Friday, June 28, 2013

Review: Pope Joan by Donna Woolfolk Cross

Was there a female pope as has been claimed in several historical books about her reign or is Pope Joan merely a hoax perpetrated on the Catholic church for some unknown reason? Donna Woolfolk Cross took what little she could find and turned the information into a novel.

Pope Joan is a historical novel about Joan from Ingelheim, a young girl who hungered for learning and was denied by her father, and the time in which she lived, because she was female. A Greek teacher recognized her intelligence and refused to teach Joan's brother John unless Joan was included, and this pattern continued until fate offered her a chance to change things by assuming her brother's name and gender. John was massacred during a Viking raid on the day of Joan's contracted marriage. Since she was the ward of a local landowner, whose wife was jealous of Joan's relationship with her husband, Joan had to go and in a way that would destroy all her hopes of a different life as an educated woman.

The 9th century was the darkest of the Middle Ages. Few people, even among the clergy, could read or write and women were meant to cook, sew, clean, and bear children, as many children as their bodies would accommodate. Many women, from the age of 14, were given in marriage and were pregnant every year. Many children were stillborn and even more never grew up to become productive citizens. It was believed that a female who could read and write used up all her fertile energy and could not bear children. It is the reverse of the modern joke that men have only enough blood in their bodies to run one brain at a time, except this was no joke, but the way society perceived women as chattel and baby factories.

Donna Woolfolk Cross uses her research skills and her background in writing nonfiction to infuse Pope Joan with as much fast as was available and considerable fictional skills to bring the times and Joan to life. The longing to be able to read and write and knowing the only obstacle in the way is one's gender is one that will resonate with many women even in today's world. To be hampered by biology is unthinkable to someone who hungers for more -- more books, more languages, more learning, and more life as a being with reason and intelligence.
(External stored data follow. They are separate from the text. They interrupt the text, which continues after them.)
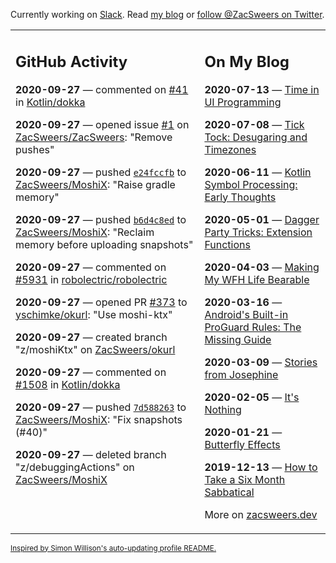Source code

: Currently working on [Slack](https://slack.com/). Read [my blog](https://zacsweers.dev/) or [follow @ZacSweers on Twitter](https://twitter.com/ZacSweers).

<table><tr><td valign="top" width="60%">

## GitHub Activity
<!-- githubActivity starts -->
**2020-09-27** — commented on [#41](https://github.com/Kotlin/dokka/issues/41#issuecomment-699723119) in [Kotlin/dokka](https://api.github.com/repos/Kotlin/dokka)

**2020-09-27** — opened issue [#1](https://api.github.com/repos/ZacSweers/ZacSweers/issues/1) on [ZacSweers/ZacSweers](https://api.github.com/repos/ZacSweers/ZacSweers): "Remove pushes"

**2020-09-27** — pushed [`e24fccfb`](https://github.com/ZacSweers/MoshiX/commit/e24fccfb53090d41e2876efc6d32b5c08645777d) to [ZacSweers/MoshiX](https://api.github.com/repos/ZacSweers/MoshiX): "Raise gradle memory"

**2020-09-27** — pushed [`b6d4c8ed`](https://github.com/ZacSweers/MoshiX/commit/b6d4c8ed1e9429b7fa27fe5064aca9ba6026be1b) to [ZacSweers/MoshiX](https://api.github.com/repos/ZacSweers/MoshiX): "Reclaim memory before uploading snapshots"

**2020-09-27** — commented on [#5931](https://github.com/robolectric/robolectric/issues/5931#issuecomment-699690613) in [robolectric/robolectric](https://api.github.com/repos/robolectric/robolectric)

**2020-09-27** — opened PR [#373](https://api.github.com/repos/yschimke/okurl/pulls/373) to [yschimke/okurl](https://api.github.com/repos/yschimke/okurl): "Use moshi-ktx"

**2020-09-27** — created branch "z/moshiKtx" on [ZacSweers/okurl](https://api.github.com/repos/ZacSweers/okurl)

**2020-09-27** — commented on [#1508](https://github.com/Kotlin/dokka/issues/1508#issuecomment-699680879) in [Kotlin/dokka](https://api.github.com/repos/Kotlin/dokka)

**2020-09-27** — pushed [`7d588263`](https://github.com/ZacSweers/MoshiX/commit/7d588263f2d12571d6aa6e1da7f3dec56cf1fac1) to [ZacSweers/MoshiX](https://api.github.com/repos/ZacSweers/MoshiX): "Fix snapshots (#40)"

**2020-09-27** — deleted branch "z/debuggingActions" on [ZacSweers/MoshiX](https://api.github.com/repos/ZacSweers/MoshiX)
<!-- githubActivity ends -->
</td><td valign="top" width="40%">

## On My Blog
<!-- blog starts -->
**2020-07-13** — [Time in UI Programming](https://www.zacsweers.dev/time-in-ui/)

**2020-07-08** — [Tick Tock: Desugaring and Timezones](https://www.zacsweers.dev/ticktock-desugaring-timezones/)

**2020-06-11** — [Kotlin Symbol Processing: Early Thoughts](https://www.zacsweers.dev/kotlin-symbol-processor-early-thoughts/)

**2020-05-01** — [Dagger Party Tricks: Extension Functions](https://www.zacsweers.dev/dagger-party-tricks-extension-functions/)

**2020-04-03** — [Making My WFH Life Bearable](https://www.zacsweers.dev/making-wfh-life-bearable/)

**2020-03-16** — [Android's Built-in ProGuard Rules: The Missing Guide](https://www.zacsweers.dev/android-proguard-rules/)

**2020-03-09** — [Stories from Josephine](https://www.zacsweers.dev/stories-from-josephine/)

**2020-02-05** — [It's Nothing](https://www.zacsweers.dev/its-nothing/)

**2020-01-21** — [Butterfly Effects](https://www.zacsweers.dev/butterfly-effects/)

**2019-12-13** — [How to Take a Six Month Sabbatical](https://www.zacsweers.dev/how-to-take-a-six-month-sabbatical/)
<!-- blog ends -->
More on [zacsweers.dev](https://zacsweers.dev/)
</td></tr></table>

<sub><a href="https://simonwillison.net/2020/Jul/10/self-updating-profile-readme/">Inspired by Simon Willison's auto-updating profile README.</a></sub>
In this, Cross has hit all the right notes, even down to the internal war of wanting physical love at the peril of being unmasked as a fraud.

Pope Joan is a novel that encompassed the historical truths while offering a glimpse of the sacrifices made in the name of equality and knowledge. Pope Joan is the story of female empowerment at a time when women had no power and the only way to realize such lofty dreams was to hide what they were in order to choose knowledge and freedom. Many women throughout this period, and in other times in the history of the world, have donned masculine disguise to hide their perceived inadequacies and prove that the only inadequate thing about them is the society in which they live. Although Joan lived more than a thousand years ago, her story is as powerful today as it ever was.

The Catholic church has long denied the existence of a female pope, even while many of the popes who followed her acknowledge her existence and her contributions. I find it most telling that it was not until after Pope Joan's sex was undeniably proven that future popes must be publicly examined in order to prove they are male. There was no need before Pope Joan since no other woman had made it so far.

Cross's historical novel is as wonderful as it is shocking and all the more timely when women's rights and place in society is at peril. How many women in today's world are willing to sacrifice everything to realize their dreams? After reading Pope Joan, they may find the sacrifice worth the prize. With solid historical details and an understanding of the complexities of the human heart, Pope Joan is an outstanding novel for our times.